Son süreçte yaşanan politik kavgaların merkezinde yer alan eski Başbakan ve AK Parti Konya milletvekili Ahmet Davutoğlu, Konya'da katıldığı programda ilk kez açık açık 'itibar suikasti' virüsünden bahsetti ve neden üzgün olduğunu açıkladı.
Konya eşrafının yakından tanıdığı Kerem Işıkan'ın yine Konya'da en sıkı takip edilen kanallardan Kanal 42'de yaptığı Ramazan programının dün akşamki konuğu Davutoğlu idi ve programda siyasi yönüyle yeni neslin marufu olan Ahmet Davutoğlu'ndan ziyade Bilim Sanat günlerinden aşina olduğumuz Ahmet Hoca vardı. Bir saat boyunca anlatan Ahmet Davutoğlu, pek çok konuda konuştu ancak program boyunca bizce en dikkate değer olan uzun süredir herkesin hissettiği ama açıkça dillendirilmeyen kırgınlığın ifade edilmesiydi.
"AK Parti, kendi değerlerini hızla zayıtlatıyor. Partinin içine itibar suikasti virüsü bulaştırıldı" diyen Ahmet Davutoğlu'na göre bu virüs "Tam bir FETÖ taktiği." Özetle AK Parti'yi oluşturan omurganın profesyonel itibar suikastleri ile çatlatıldığını dile getiren Davutoğlu'na göre kendisine yapılanın bir benzeri Abdullah Gül'e, Beşir Atalay'a ve Hakan Fidan'a da yapıldı. Yine TGRT ekranlarından Mehmet Görmez'e savaş açan isimleri de unutmayan Davutoğlu, siyasi bir figür olmamasına rağmen Diyanet İşleri Başkanı Mehmet Görmez'in de aynı yöntemle hedef alındığını dile getirdi ve ekledi "Bizi bu süreçte üzen dostların suskunluğu olmuştur"...
Bu kadarla kaldı mı? Elbette hayır. Bu ifadeleri kullandıktan sonra bir adım daha ileri gitti ama herkesin hikayesini detayıyla bildiği ancak kimsenin hakkında tam bir açıklıkla konuşmaya cesaret edemediği Pelikan dosyasını kendi zaviyesinden açtı.
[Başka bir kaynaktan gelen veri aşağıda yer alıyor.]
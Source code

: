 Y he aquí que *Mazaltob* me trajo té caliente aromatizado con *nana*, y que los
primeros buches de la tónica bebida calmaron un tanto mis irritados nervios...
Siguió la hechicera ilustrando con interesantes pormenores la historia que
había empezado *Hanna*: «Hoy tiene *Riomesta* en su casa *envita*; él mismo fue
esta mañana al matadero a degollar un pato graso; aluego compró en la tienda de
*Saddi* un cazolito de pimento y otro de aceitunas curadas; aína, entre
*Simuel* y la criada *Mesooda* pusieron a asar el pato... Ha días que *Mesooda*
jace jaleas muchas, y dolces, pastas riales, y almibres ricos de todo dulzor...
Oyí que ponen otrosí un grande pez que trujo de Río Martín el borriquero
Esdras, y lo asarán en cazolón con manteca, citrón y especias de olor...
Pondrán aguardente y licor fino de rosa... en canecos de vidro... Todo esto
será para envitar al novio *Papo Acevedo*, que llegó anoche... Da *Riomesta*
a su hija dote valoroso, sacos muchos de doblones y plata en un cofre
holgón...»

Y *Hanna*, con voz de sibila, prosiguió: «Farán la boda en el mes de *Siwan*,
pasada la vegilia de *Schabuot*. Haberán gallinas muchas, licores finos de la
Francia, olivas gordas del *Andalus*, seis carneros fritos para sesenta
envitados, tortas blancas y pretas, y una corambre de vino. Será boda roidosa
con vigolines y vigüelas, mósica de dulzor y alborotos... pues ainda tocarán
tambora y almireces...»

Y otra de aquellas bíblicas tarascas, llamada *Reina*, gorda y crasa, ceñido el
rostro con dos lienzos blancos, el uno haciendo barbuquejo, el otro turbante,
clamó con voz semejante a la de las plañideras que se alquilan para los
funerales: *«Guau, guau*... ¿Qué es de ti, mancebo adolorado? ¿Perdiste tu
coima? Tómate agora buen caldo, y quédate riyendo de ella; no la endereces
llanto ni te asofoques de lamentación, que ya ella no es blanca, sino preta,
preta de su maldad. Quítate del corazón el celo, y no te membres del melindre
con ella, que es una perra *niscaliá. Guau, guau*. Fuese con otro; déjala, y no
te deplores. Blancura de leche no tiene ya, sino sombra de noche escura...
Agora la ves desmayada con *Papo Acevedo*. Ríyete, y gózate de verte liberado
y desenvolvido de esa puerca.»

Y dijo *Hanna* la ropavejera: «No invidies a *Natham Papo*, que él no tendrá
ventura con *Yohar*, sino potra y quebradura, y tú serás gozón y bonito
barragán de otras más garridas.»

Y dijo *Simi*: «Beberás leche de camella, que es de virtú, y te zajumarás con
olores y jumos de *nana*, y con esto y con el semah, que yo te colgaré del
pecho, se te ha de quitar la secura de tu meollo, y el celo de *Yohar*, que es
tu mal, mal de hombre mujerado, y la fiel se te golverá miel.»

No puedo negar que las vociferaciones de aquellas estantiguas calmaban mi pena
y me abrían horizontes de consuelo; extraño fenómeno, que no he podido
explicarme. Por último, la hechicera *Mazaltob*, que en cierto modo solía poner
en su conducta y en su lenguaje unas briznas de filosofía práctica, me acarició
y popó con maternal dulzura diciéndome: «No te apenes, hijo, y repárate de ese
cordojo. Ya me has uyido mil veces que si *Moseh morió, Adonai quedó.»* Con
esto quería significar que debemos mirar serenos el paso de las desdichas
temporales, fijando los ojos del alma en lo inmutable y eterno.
Bu kısmı noktasına virgülüne dokunmadan alıntılıyoruz:
“Bakın Pelikan Dosyası diye bir şey yayınlandı. Kimliği meçhul görünüyor ama herkes biliyor kimler olduğunu. Onu yazanlar bile gayri ahlaki bir metin yazdıklarını biliyor, hangi yalıda yazıldığı biliniyor. (…) Bu isimler tek bir sancı çekmemiş. 15 Temmuz sonrası bu davaya en büyük hizmeti yapanlara iftira attılar… Bizi en çok üzen ise dostlarımızın bu konuda suskunlukları olmuştur. Herkes kimin yazdığını hangi yalıda yazıldığını biliyor…”
Ne desek bilemiyoruz ama Pelikan Dosyası, yalı ve itibar suikasti ifadelerinin bu kadar açıkça dillendirilmesi umarız AK Parti'nin içerisinde bir tashih sürecini başlatır. Çünkü omurga çatlarsa beden ayakta duramayacaktır.